Collected data:
[Start of section]

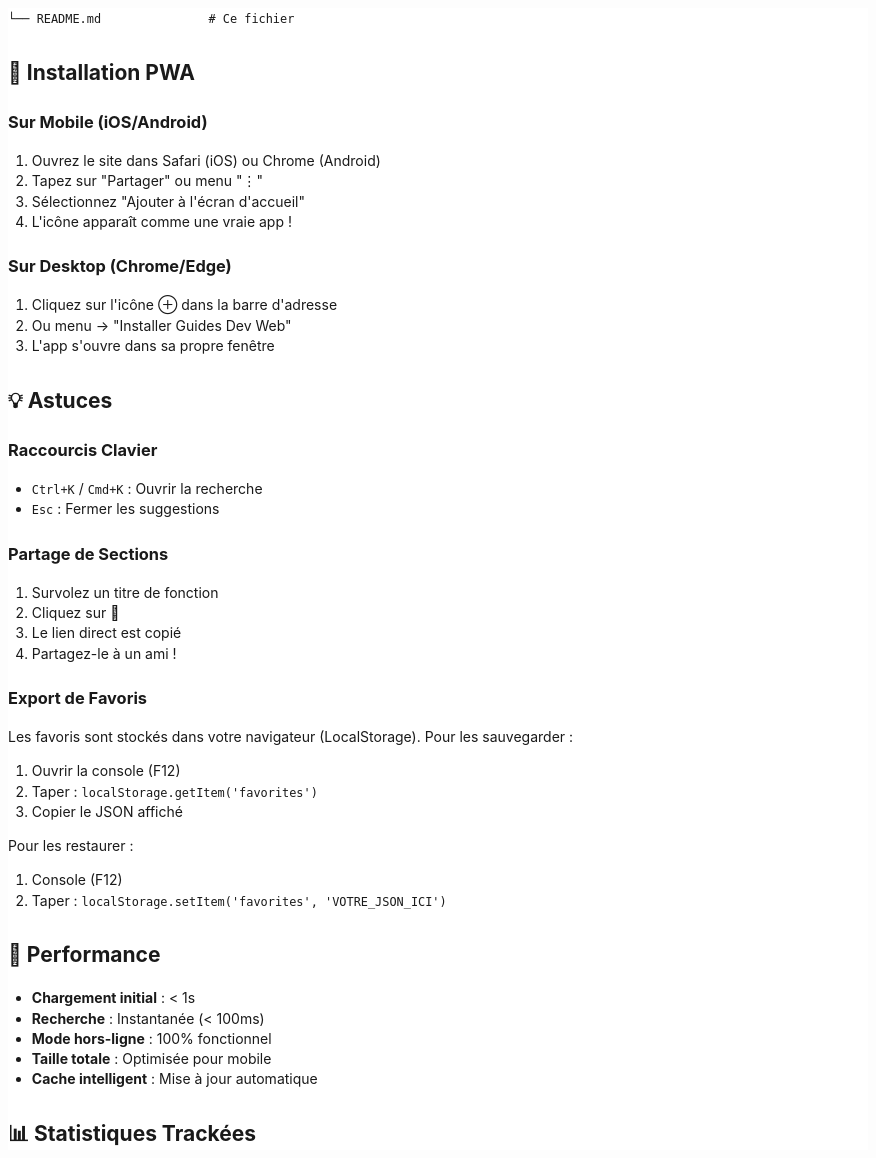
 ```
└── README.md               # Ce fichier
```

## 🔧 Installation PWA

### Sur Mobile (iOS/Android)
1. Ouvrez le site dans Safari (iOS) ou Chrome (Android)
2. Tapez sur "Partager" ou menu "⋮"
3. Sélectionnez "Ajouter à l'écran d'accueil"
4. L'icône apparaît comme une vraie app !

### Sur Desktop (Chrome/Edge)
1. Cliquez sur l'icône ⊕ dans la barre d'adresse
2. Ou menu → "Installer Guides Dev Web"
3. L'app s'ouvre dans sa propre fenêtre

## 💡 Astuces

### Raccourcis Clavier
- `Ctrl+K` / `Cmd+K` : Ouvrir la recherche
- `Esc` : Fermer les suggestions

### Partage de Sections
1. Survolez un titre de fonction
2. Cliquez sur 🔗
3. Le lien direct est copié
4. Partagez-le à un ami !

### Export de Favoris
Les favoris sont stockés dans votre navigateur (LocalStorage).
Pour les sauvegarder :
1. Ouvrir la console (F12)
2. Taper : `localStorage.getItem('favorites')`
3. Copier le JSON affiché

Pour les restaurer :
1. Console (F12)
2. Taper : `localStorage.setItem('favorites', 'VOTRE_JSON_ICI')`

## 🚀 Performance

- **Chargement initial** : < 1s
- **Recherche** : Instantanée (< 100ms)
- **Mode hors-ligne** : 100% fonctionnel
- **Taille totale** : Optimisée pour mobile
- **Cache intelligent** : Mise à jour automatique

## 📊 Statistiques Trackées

[End of section]
[Start of section]

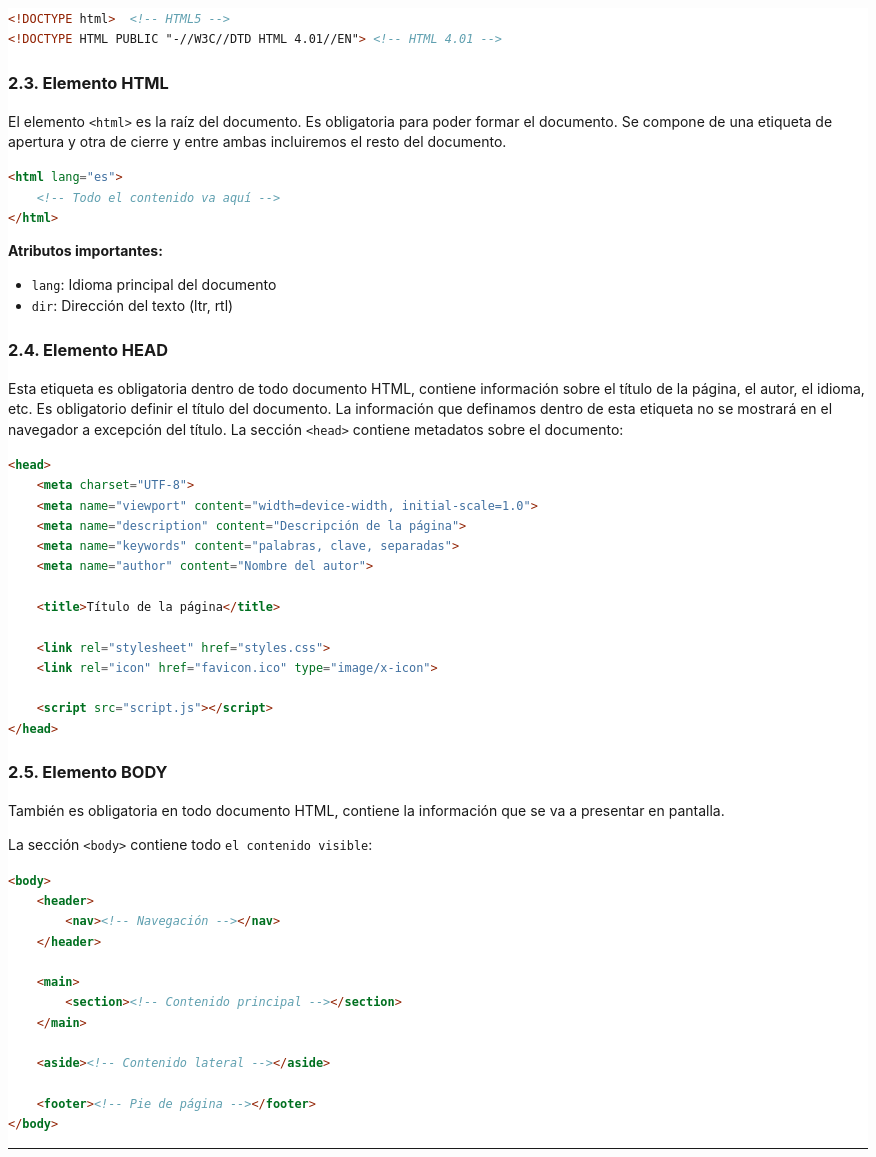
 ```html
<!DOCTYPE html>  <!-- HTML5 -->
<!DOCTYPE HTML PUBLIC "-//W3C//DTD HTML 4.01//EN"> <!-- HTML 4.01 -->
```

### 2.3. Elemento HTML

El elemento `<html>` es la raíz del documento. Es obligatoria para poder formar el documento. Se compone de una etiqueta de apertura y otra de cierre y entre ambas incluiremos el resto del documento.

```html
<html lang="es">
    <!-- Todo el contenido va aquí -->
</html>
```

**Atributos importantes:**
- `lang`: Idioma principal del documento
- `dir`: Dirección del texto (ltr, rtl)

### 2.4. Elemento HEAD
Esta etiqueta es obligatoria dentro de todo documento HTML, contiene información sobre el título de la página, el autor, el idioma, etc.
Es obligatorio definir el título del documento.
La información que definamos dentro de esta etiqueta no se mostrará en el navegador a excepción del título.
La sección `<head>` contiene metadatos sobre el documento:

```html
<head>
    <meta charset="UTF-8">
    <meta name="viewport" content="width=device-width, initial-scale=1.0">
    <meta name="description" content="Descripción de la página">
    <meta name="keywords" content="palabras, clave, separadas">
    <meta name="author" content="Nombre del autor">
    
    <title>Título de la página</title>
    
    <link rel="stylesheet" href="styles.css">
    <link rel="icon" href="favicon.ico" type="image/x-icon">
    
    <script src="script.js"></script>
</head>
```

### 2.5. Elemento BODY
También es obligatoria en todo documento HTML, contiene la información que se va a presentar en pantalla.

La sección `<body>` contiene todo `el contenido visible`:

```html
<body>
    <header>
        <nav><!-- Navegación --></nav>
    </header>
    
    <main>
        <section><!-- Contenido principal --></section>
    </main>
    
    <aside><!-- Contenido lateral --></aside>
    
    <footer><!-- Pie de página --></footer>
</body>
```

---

[End of section]
[Start of section]

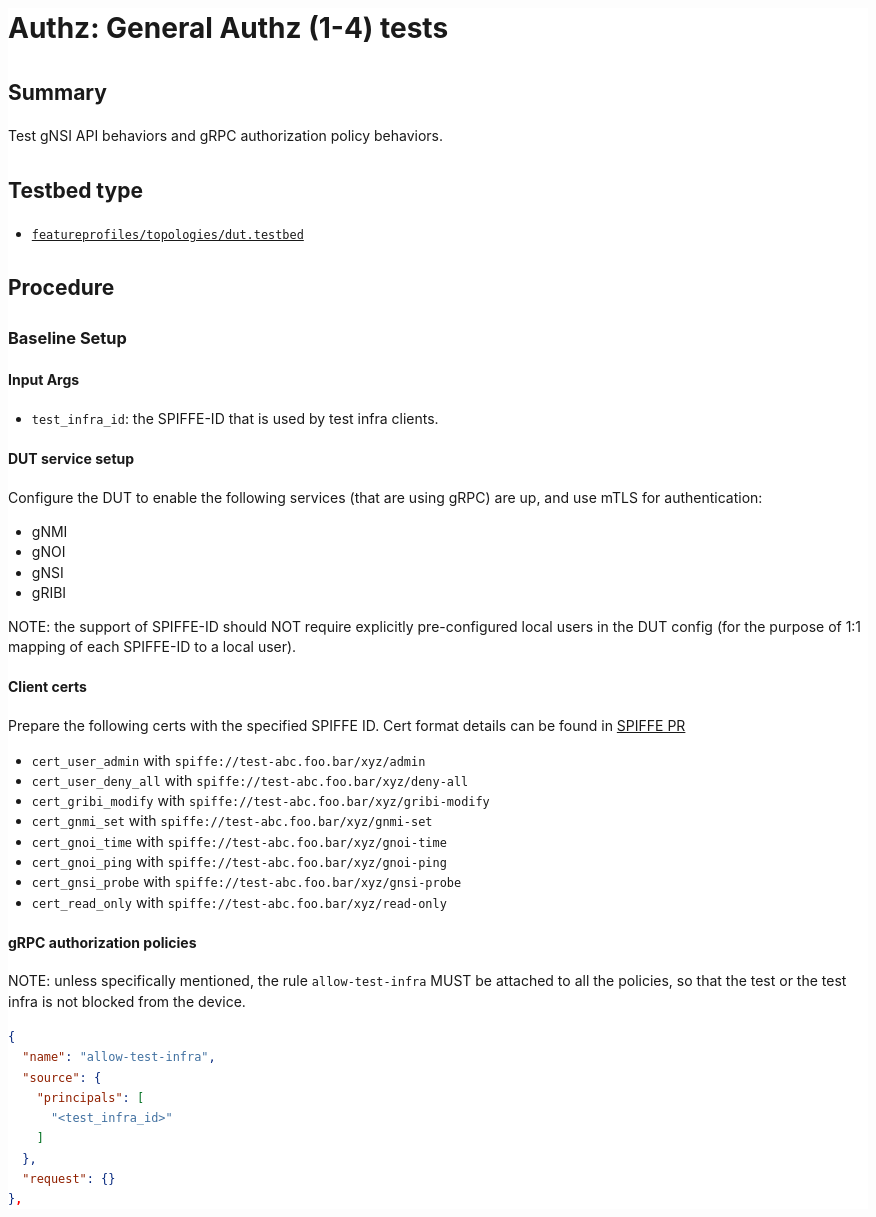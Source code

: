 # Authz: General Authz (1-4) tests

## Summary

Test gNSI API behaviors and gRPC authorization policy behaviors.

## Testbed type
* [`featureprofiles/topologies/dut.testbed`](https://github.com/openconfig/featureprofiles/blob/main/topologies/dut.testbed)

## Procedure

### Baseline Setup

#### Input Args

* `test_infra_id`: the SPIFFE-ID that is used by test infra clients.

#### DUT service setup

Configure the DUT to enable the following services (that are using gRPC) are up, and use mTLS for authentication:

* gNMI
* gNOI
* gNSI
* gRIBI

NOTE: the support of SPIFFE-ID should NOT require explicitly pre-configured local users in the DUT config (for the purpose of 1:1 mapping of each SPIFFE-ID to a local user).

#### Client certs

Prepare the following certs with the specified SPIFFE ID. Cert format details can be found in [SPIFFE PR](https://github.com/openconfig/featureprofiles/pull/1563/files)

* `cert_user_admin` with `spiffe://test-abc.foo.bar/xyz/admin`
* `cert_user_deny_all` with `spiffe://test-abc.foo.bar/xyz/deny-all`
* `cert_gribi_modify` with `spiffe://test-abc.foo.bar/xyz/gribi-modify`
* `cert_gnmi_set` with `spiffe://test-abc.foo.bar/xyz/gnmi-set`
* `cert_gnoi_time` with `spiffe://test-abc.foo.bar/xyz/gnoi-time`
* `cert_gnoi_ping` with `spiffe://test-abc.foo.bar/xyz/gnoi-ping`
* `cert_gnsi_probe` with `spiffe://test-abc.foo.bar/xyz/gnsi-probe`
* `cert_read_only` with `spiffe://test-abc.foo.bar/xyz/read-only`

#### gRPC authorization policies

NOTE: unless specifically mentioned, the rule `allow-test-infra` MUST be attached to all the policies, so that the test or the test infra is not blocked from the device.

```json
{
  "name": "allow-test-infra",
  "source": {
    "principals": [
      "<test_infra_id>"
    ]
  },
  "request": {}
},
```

[End of section]

» EXERCISE INSTRUCTIONS
Read the lines above. Gather those in which the string "openconfig" is found.

» ANSWER TO THIS PROBLEM
* [`featureprofiles/topologies/dut.testbed`](https://github.com/openconfig/featureprofiles/blob/main/topologies/dut.testbed)
Prepare the following certs with the specified SPIFFE ID. Cert format details can be found in [SPIFFE PR](https://github.com/openconfig/featureprofiles/pull/1563/files)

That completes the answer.